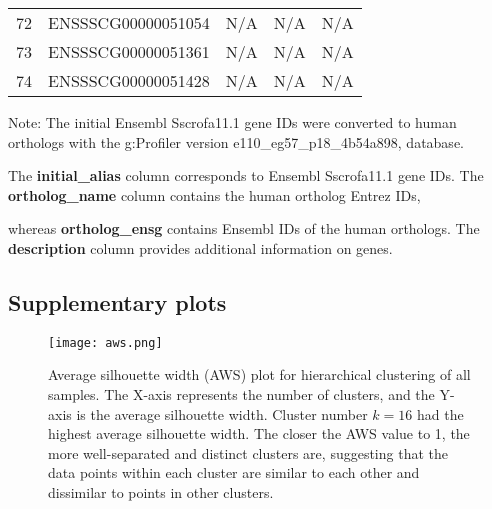 \documentclass[
	a4paper, %
	10pt, %
	unnumberedsections, %
	twoside, %
]{LTJournalArticle}
\begin{document}
\begin{table*}[!ht]
\begin{threeparttable}
{\begin{tabular}{lllll}
	\multicolumn{1}{l|}{72} & ENSSSCG00000051054 & N/A & N/A & N/A \\
	\multicolumn{1}{l|}{73} & ENSSSCG00000051361 & N/A & N/A & N/A \\
	\multicolumn{1}{l|}{74} & ENSSSCG00000051428 & N/A & N/A & N/A \\ \hline
\end{tabular}%
}
\begin{tablenotes}
	\scriptsize
	\item
	\item Note: The initial Ensembl Sscrofa11.1 gene IDs were converted to human orthologs with the g:Profiler version e110\_eg57\_p18\_4b54a898, database. 
	\item The \textbf{initial\_alias} column corresponds to Ensembl Sscrofa11.1 gene IDs. The \textbf{ortholog\_name} column contains the human ortholog Entrez IDs, 
	\item whereas \textbf{ortholog\_ensg} contains Ensembl IDs of the human orthologs. The \textbf{description} column provides additional information on genes.
\end{tablenotes}
	\end{threeparttable}
\end{table*}

\clearpage
\subsection{\normalsize Supplementary plots}\label{splots}
\begin{figure*}[ht] %
    \centering
    \texttt{[image: aws.png]} %
    \caption{Average silhouette width (AWS) plot for hierarchical clustering 
	of all samples. The X-axis represents the number of clusters, and the Y-axis 
	is the average silhouette width. Cluster number $k = 16$ had the highest 
	average silhouette width. The closer the AWS value to 1, the more 
	well-separated and distinct clusters are, suggesting that the data 
	points within each cluster are similar to each other and dissimilar 
	to points in other clusters.}
	\label{fig:aws}
\end{figure*}
\end{document}
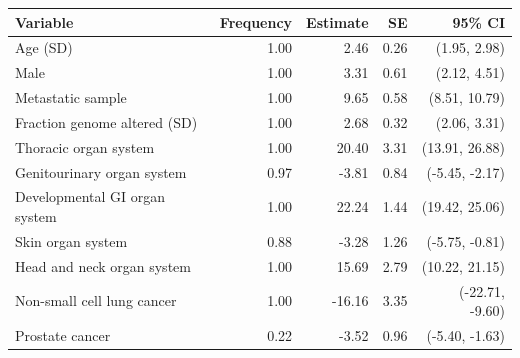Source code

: \begin{tabular}{lrrrr}
\toprule
Variable & Frequency & Estimate & SE & 95\% CI\\
\midrule
Age (SD) & 1.00 & 2.46 & 0.26 & (1.95, 2.98)\\
Male & 1.00 & 3.31 & 0.61 & (2.12, 4.51)\\
Metastatic sample & 1.00 & 9.65 & 0.58 & (8.51, 10.79)\\
Fraction genome altered (SD) & 1.00 & 2.68 & 0.32 & (2.06, 3.31)\\
Thoracic organ system & 1.00 & 20.40 & 3.31 & (13.91, 26.88)\\
Genitourinary organ system & 0.97 & -3.81 & 0.84 & (-5.45, -2.17)\\
Developmental GI organ system & 1.00 & 22.24 & 1.44 & (19.42, 25.06)\\
Skin organ system & 0.88 & -3.28 & 1.26 & (-5.75, -0.81)\\
Head and neck organ system & 1.00 & 15.69 & 2.79 & (10.22, 21.15)\\
Non-small cell lung cancer & 1.00 & -16.16 & 3.35 & (-22.71, -9.60)\\
Prostate cancer & 0.22 & -3.52 & 0.96 & (-5.40, -1.63)\\
\bottomrule
\end{tabular}
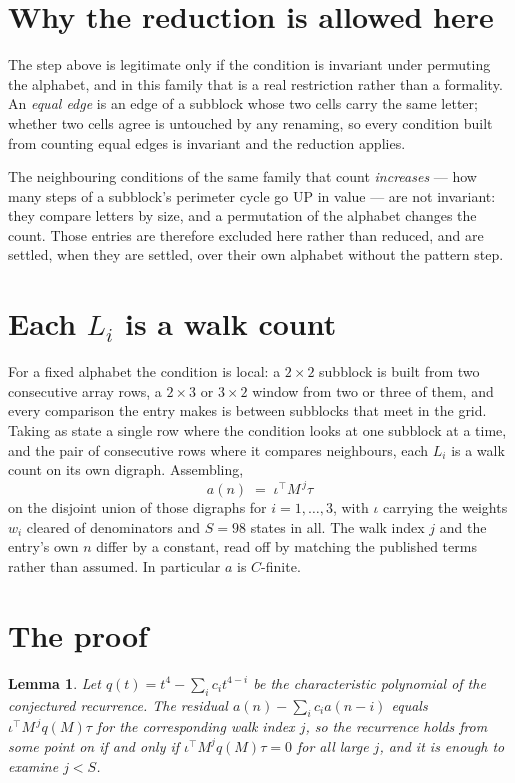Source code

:\documentclass[11pt,a4paper]{article}
\theoremstyle{plain}
\newtheorem{lemma}[theorem]{Lemma}
\theoremstyle{definition}
\begin{document}
\section{Why the reduction is allowed here}

The step above is legitimate only if the condition is invariant under permuting the alphabet,
and in this family that is a real restriction rather than a formality. An \emph{equal edge}
is an edge of a subblock whose two cells carry the same letter; whether two cells agree is
untouched by any renaming, so every condition built from counting equal edges is invariant and
the reduction applies.

The neighbouring conditions of the same family that count \emph{increases} --- how many steps
of a subblock's perimeter cycle go UP in value --- are not invariant: they compare letters by
size, and a permutation of the alphabet changes the count. Those entries are therefore excluded
here rather than reduced, and are settled, when they are settled, over their own alphabet
without the pattern step.

\section{Each $L_i$ is a walk count}

For a fixed alphabet the condition is local: a $2\times2$ subblock is built from two
consecutive array rows, a $2\times3$ or $3\times2$ window from two or three of them, and every
comparison the entry makes is between subblocks that meet in the grid. Taking as state a single
row where the condition looks at one subblock at a time, and the pair of consecutive rows where
it compares neighbours, each $L_i$ is a walk count on its own digraph. Assembling,
\[
a(n)\;=\;\iota^{\!\top}M^{\,j}\tau
\]
on the disjoint union of those digraphs for $i=1,\dots,3$, with $\iota$ carrying the weights
$w_i$ cleared of denominators and $S=98$ states in all. The walk index $j$ and the entry's own
$n$ differ by a constant, read off by matching the published terms rather than assumed. In
particular $a$ is $C$-finite.

\section{The proof}

\begin{lemma}\label{lem:crit}
Let $q(t)=t^{4}-\sum_i c_it^{4-i}$ be the characteristic polynomial of the
conjectured recurrence. The residual $a(n)-\sum_ic_ia(n-i)$ equals
$\iota^{\!\top}M^{\,j}q(M)\tau$ for the corresponding walk index $j$, so the recurrence
holds from some point on if and only if $\iota^{\!\top}M^{j}q(M)\tau=0$ for all large $j$,
and it is enough to examine $j<S$.
\end{lemma}
\end{document}
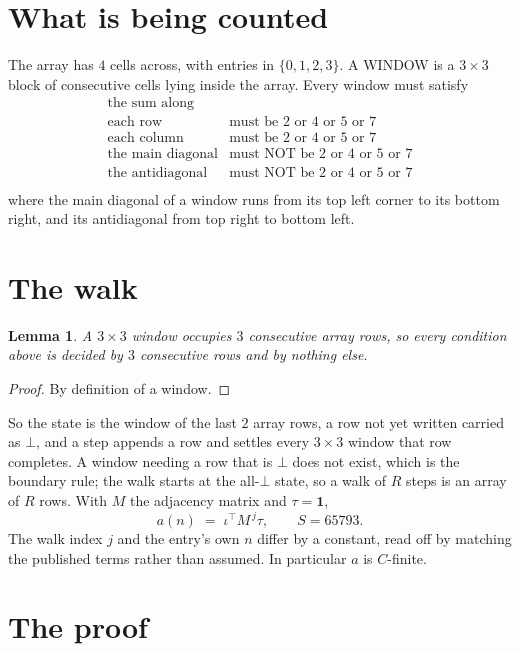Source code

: \documentclass[11pt,a4paper]{article}
\theoremstyle{plain}
\newtheorem{lemma}[theorem]{Lemma}
\theoremstyle{definition}
\begin{document}
\section{What is being counted}

The array has $4$ cells across, with entries in $\{0,1,2,3\}$. A WINDOW is a $3\times3$ block
of consecutive cells lying inside the array. Every window must satisfy
\[
\begin{array}{ll}
\text{the sum along} & \text{} \\[2pt]
\text{each row} & \text{must be 2 or 4 or 5 or 7} \\
\text{each column} & \text{must be 2 or 4 or 5 or 7} \\
\text{the main diagonal} & \text{must NOT be 2 or 4 or 5 or 7} \\
\text{the antidiagonal} & \text{must NOT be 2 or 4 or 5 or 7} \\
\end{array}
\]
where the main diagonal of a window runs from its top left corner to its bottom right, and its
antidiagonal from top right to bottom left.

\section{The walk}

\begin{lemma}\label{lem:win}
A $3\times3$ window occupies $3$ consecutive array rows, so every condition above is
decided by $3$ consecutive rows and by nothing else.
\end{lemma}

\begin{proof}
By definition of a window.
\end{proof}

So the state is the window of the last $2$ array rows, a row not yet written carried as
$\bot$, and a step appends a row and settles every $3\times3$ window that row completes. A
window needing a row that is $\bot$ does not exist, which is the boundary rule; the walk starts
at the all-$\bot$ state, so a walk of $R$ steps is an array of $R$ rows. With $M$ the adjacency
matrix and $\tau=\mathbf{1}$,
\[
a(n)\;=\;\iota^{\!\top}M^{\,j}\tau ,\qquad S=65793.
\]
The walk index $j$ and the entry's own $n$ differ by a constant, read off by matching the
published terms rather than assumed. In particular $a$ is $C$-finite.

\section{The proof}
\end{document}
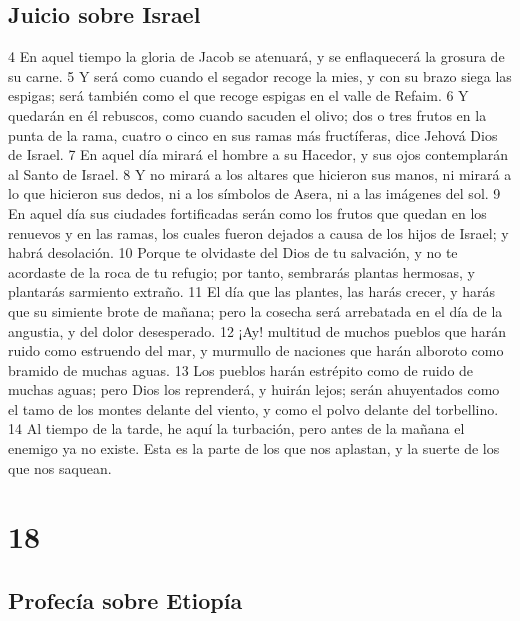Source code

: \section*{Juicio sobre Israel}

4 En aquel tiempo la gloria de Jacob se atenuará, y se enflaquecerá la grosura de su carne.
5 Y será como cuando el segador recoge la mies, y con su brazo siega las espigas; será también como el que recoge espigas en el valle de Refaim.
6 Y quedarán en él rebuscos, como cuando sacuden el olivo; dos o tres frutos en la punta de la rama, cuatro o cinco en sus ramas más fructíferas, dice Jehová Dios de Israel.
7 En aquel día mirará el hombre a su Hacedor, y sus ojos contemplarán al Santo de Israel.
8 Y no mirará a los altares que hicieron sus manos, ni mirará a lo que hicieron sus dedos, ni a los símbolos de Asera, ni a las imágenes del sol.
9 En aquel día sus ciudades fortificadas serán como los frutos que quedan en los renuevos y en las ramas, los cuales fueron dejados a causa de los hijos de Israel; y habrá desolación.
10 Porque te olvidaste del Dios de tu salvación, y no te acordaste de la roca de tu refugio; por tanto, sembrarás plantas hermosas, y plantarás sarmiento extraño.
11 El día que las plantes, las harás crecer, y harás que su simiente brote de mañana; pero la cosecha será arrebatada en el día de la angustia, y del dolor desesperado.
12 ¡Ay! multitud de muchos pueblos que harán ruido como estruendo del mar, y murmullo de naciones que harán alboroto como bramido de muchas aguas.
13 Los pueblos harán estrépito como de ruido de muchas aguas; pero Dios los reprenderá, y huirán lejos; serán ahuyentados como el tamo de los montes delante del viento, y como el polvo delante del torbellino.
14 Al tiempo de la tarde, he aquí la turbación, pero antes de la mañana el enemigo ya no existe. Esta es la parte de los que nos aplastan, y la suerte de los que nos saquean.

\chapter{18}

\section*{Profecía sobre Etiopía}

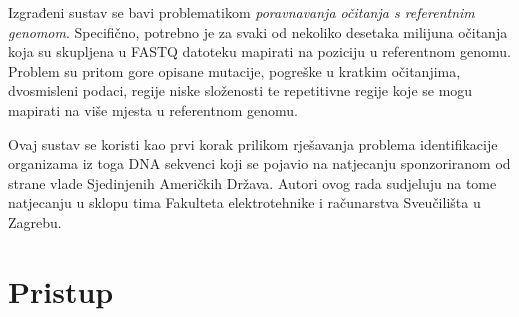 \documentclass[times, utf8, diplomski]{fer}
\begin{document}
Izgrađeni sustav se bavi problematikom \emph{poravnavanja očitanja s referentnim genomom}. Specifično, potrebno
je za svaki od nekoliko desetaka milijuna očitanja koja su skupljena u FASTQ datoteku mapirati na poziciju u
referentnom genomu. Problem su pritom gore opisane mutacije, pogreške u kratkim očitanjima, dvosmisleni podaci,
regije niske složenosti te repetitivne regije koje se mogu mapirati na više mjesta u referentnom genomu.

Ovaj sustav se koristi kao prvi korak prilikom rješavanja problema identifikacije organizama iz toga DNA sekvenci
koji se pojavio na natjecanju sponzoriranom od strane vlade Sjedinjenih Američkih Država. Autori ovog rada sudjeluju
na tome natjecanju u sklopu tima Fakulteta elektrotehnike i računarstva Sveučilišta u Zagrebu.




\chapter{Pristup}
\end{document}
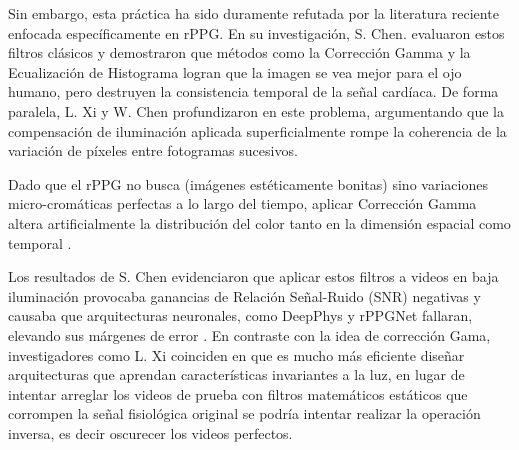 Sin embargo, esta práctica ha sido duramente refutada por la literatura reciente enfocada específicamente en rPPG. En su investigación, S. Chen. 
\cite{chen2024image_en} evaluaron estos filtros clásicos y demostraron que métodos como la Corrección Gamma y la Ecualización de Histograma logran que la imagen 
se vea mejor para el ojo humano, pero destruyen la consistencia temporal de la señal cardíaca. De forma paralela, L. Xi y W. Chen profundizaron en este problema, 
argumentando que la compensación de iluminación aplicada superficialmente rompe la coherencia de la variación de píxeles entre fotogramas sucesivos.

Dado que el rPPG no busca (imágenes estéticamente bonitas) sino variaciones micro-cromáticas perfectas a lo largo del tiempo, aplicar Corrección Gamma altera 
artificialmente la distribución del color tanto en la dimensión espacial como temporal \cite{yang2022assessment_dl}. 

Los resultados de S. Chen evidenciaron que aplicar estos filtros a videos 
en baja iluminación provocaba ganancias de Relación Señal-Ruido (SNR) negativas y causaba que arquitecturas neuronales, como DeepPhys y rPPGNet fallaran, elevando sus márgenes de error \cite{chen2024image_en}. 
En contraste con la idea de corrección Gama, investigadores como L. Xi coinciden en que es mucho más eficiente diseñar 
arquitecturas que aprendan características invariantes a la luz, en lugar de intentar arreglar los videos de prueba con filtros matemáticos estáticos que 
corrompen la señal fisiológica original se podría intentar realizar la operación inversa, es decir oscurecer los videos perfectos.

•••••

§ **Exercise**
Retype the lines above exactly as they appear, from the line containing "14 Al tiempo" through the line containing "referentnom genomu. Problem", and leave out any pictures.

§ **Output of the exercise**
14 Al tiempo de la tarde, he aquí la turbación, pero antes de la mañana el enemigo ya no existe. Esta es la parte de los que nos aplastan, y la suerte de los que nos saquean.

\chapter{18}

\section*{Profecía sobre Etiopía}

 \documentclass[times, utf8, diplomski]{fer}
\begin{document}
Izgrađeni sustav se bavi problematikom \emph{poravnavanja očitanja s referentnim genomom}. Specifično, potrebno
je za svaki od nekoliko desetaka milijuna očitanja koja su skupljena u FASTQ datoteku mapirati na poziciju u
referentnom genomu. Problem su pritom gore opisane mutacije, pogreške u kratkim očitanjima, dvosmisleni podaci,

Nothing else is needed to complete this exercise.